Onun feryat gibi çınlayan sesini bir daha öyle duyamayabiliriz
belki, ama kendisi yaşayacak; belli...
Ömrü bol olsun!
* * *
Burada ecelin defedilişi kadar etkileyici bir şey daha var:
Tatlıses’in ölüm provası...
Her kula nasip olmayacak bir ayrıcalık...
Bilinci yerine geldiğinde, saldırının görüntülerini izleyecek,
celladının elinde parıldayan silahtan kurtulabilmesine hayret
edecektir.
Kendisi hakkında yazılanları, söylenenleri, hastaneye sökün
edenleri görecektir.
Kendi cenaze törenini izler gibi...
* * *
İstemez miydiniz, vefatınızdan sonra yaşanacakları musalla taşından
değil, tabutun dışından izleyebilmeyi?..
Kim timsah gözyaşı döküyor, kim samimi; bizzat görebilmeyi?..

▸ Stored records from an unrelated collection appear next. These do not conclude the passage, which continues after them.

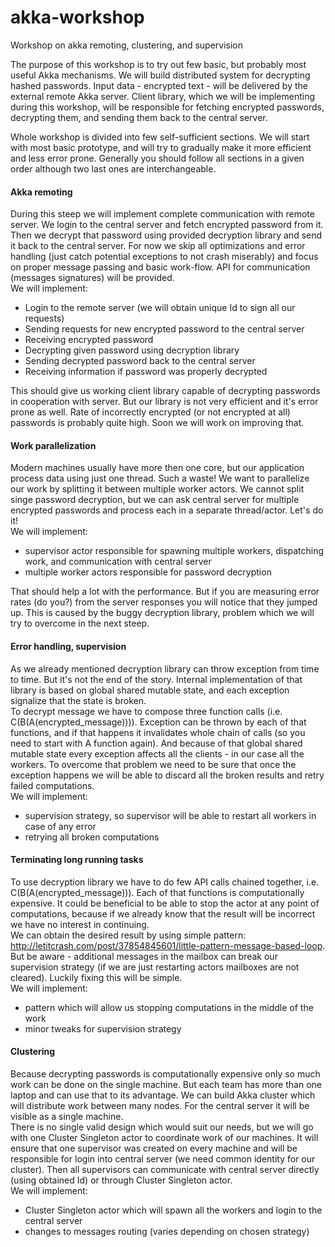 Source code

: akka-workshop
=============

Workshop on akka remoting, clustering, and supervision

The purpose of this workshop is to try out few basic, but probably most useful Akka mechanisms.
We will build distributed system for decrypting hashed passwords. Input data - encrypted text - will be delivered by the external remote Akka server. Client library, which we will be implementing during this workshop, will be responsible for fetching encrypted passwords, decrypting them, and sending them back to the central server.

Whole workshop is divided into few self-sufficient sections. We will start with most basic prototype, and will try to gradually make it more efficient and less error prone.
Generally you should follow all sections in a given order although two last ones are interchangeable.

#### Akka remoting
During this steep we will implement complete communication with remote server.
We login to the central server and fetch encrypted password from it. Then we decrypt that password using provided decryption library and send it back to the central server. For now we skip all optimizations and error handling (just catch potential exceptions to not crash miserably) and focus on proper message passing and basic work-flow. API for communication (messages signatures) will be provided.  
We will implement:
* Login to the remote server (we will obtain unique Id to sign all our requests)
* Sending requests for new encrypted password to the central server
* Receiving encrypted password
* Decrypting given password using decryption library
* Sending decrypted password back to the central server
* Receiving information if password was properly decrypted

This should give us working client library capable of decrypting passwords in cooperation with server. But our library is not very efficient and it's error prone as well. Rate of incorrectly encrypted (or not encrypted at all) passwords is probably quite high. Soon we will work on improving that.

#### Work parallelization
Modern machines usually have more then one core, but our application process data using just one thread. Such a waste! We want to parallelize our work by splitting it between multiple worker actors. We cannot split singe password decryption, but we can ask central server for multiple encrypted passwords and process each in a separate thread/actor. Let's do it!  
We will implement:
* supervisor actor responsible for spawning multiple workers, dispatching work, and communication with central server
* multiple worker actors responsible for password decryption

That should help a lot with the performance. But if you are measuring error rates (do you?) from the server responses you will notice that they jumped up. This is caused by the buggy decryption library, problem which we will try to overcome in the next steep.

#### Error handling, supervision
As we already mentioned decryption library can throw exception from time to time. But it's not the end of the story. Internal implementation of that library is based on global shared mutable state, and each exception signalize that the state is broken.  
To decrypt message we have to compose three function calls (i.e. C(B(A(encrypted_message)))). Exception can be thrown by each of that functions, and if that happens it invalidates whole chain of calls (so you need to start with A function again). And because of that global shared mutable state every exception affects all the clients - in our case all the workers. To overcome that problem we need to be sure that once the exception happens we will be able to discard all the broken results and retry failed computations.  
We will implement:
* supervision strategy, so supervisor will be able to restart all workers in case of any error
* retrying all broken computations

#### Terminating long running tasks
To use decryption library we have to do few API calls chained together, i.e. C(B(A(encrypted_message))). Each of that functions is computationally expensive. It could be beneficial to be able to stop the actor at any point of computations, because if we already know that the result will be incorrect we have no interest in continuing.  
We can obtain the desired result by using simple pattern: http://letitcrash.com/post/37854845601/little-pattern-message-based-loop. But be aware - additional messages in the mailbox can break our supervision strategy (if we are just restarting actors mailboxes are not cleared). Luckily fixing this will be simple.  
We will implement:
* pattern which will allow us stopping computations in the middle of the work
* minor tweaks for supervision strategy

#### Clustering
Because decrypting passwords is computationally expensive only so much work can be done on the single machine. But each team has more than one laptop and can use that to its advantage. We can build Akka cluster which will distribute work between many nodes. For the central server it will be visible as a single machine.  
There is no single valid design which would suit our needs, but we will go with one Cluster Singleton actor to coordinate work of our machines. It will ensure that one supervisor was created on every machine and will be responsible for login into central server (we need common identity for our cluster). Then all supervisors can communicate with central server directly (using obtained Id) or through Cluster Singleton actor.  
We will implement:
* Cluster Singleton actor which will spawn all the workers and login to the central server
* changes to messages routing (varies depending on chosen strategy)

Hangi küskünlerin, “keşke”lerin ağırlığıyla hastaneye koşturduğunu,
hangilerinin ecel karşısında bile kindarlık ateşiyle tutuştuğunu
öğrenebilmeyi?..
Dostların, fesatların, hısımların, hasımların, dargınların
başucunuzda bir araya gelmesine, sizi bilenlerin bu ilk ve son
zirvesine, bu sevdalılar resmigeçidine tanık olabilmeyi; buz
bakışları, son kıskançlıkları, pişmanlık sözlerini, veda buselerini
hissetmeyi?
Doğumunuzdan sonraki bu en büyük katılımlı özel törende, bu son
randevunuzda başrol oynayabilmeyi?..
* * *
Bunu yaşayan biri nasıl devam eder acaba yaşamaya?..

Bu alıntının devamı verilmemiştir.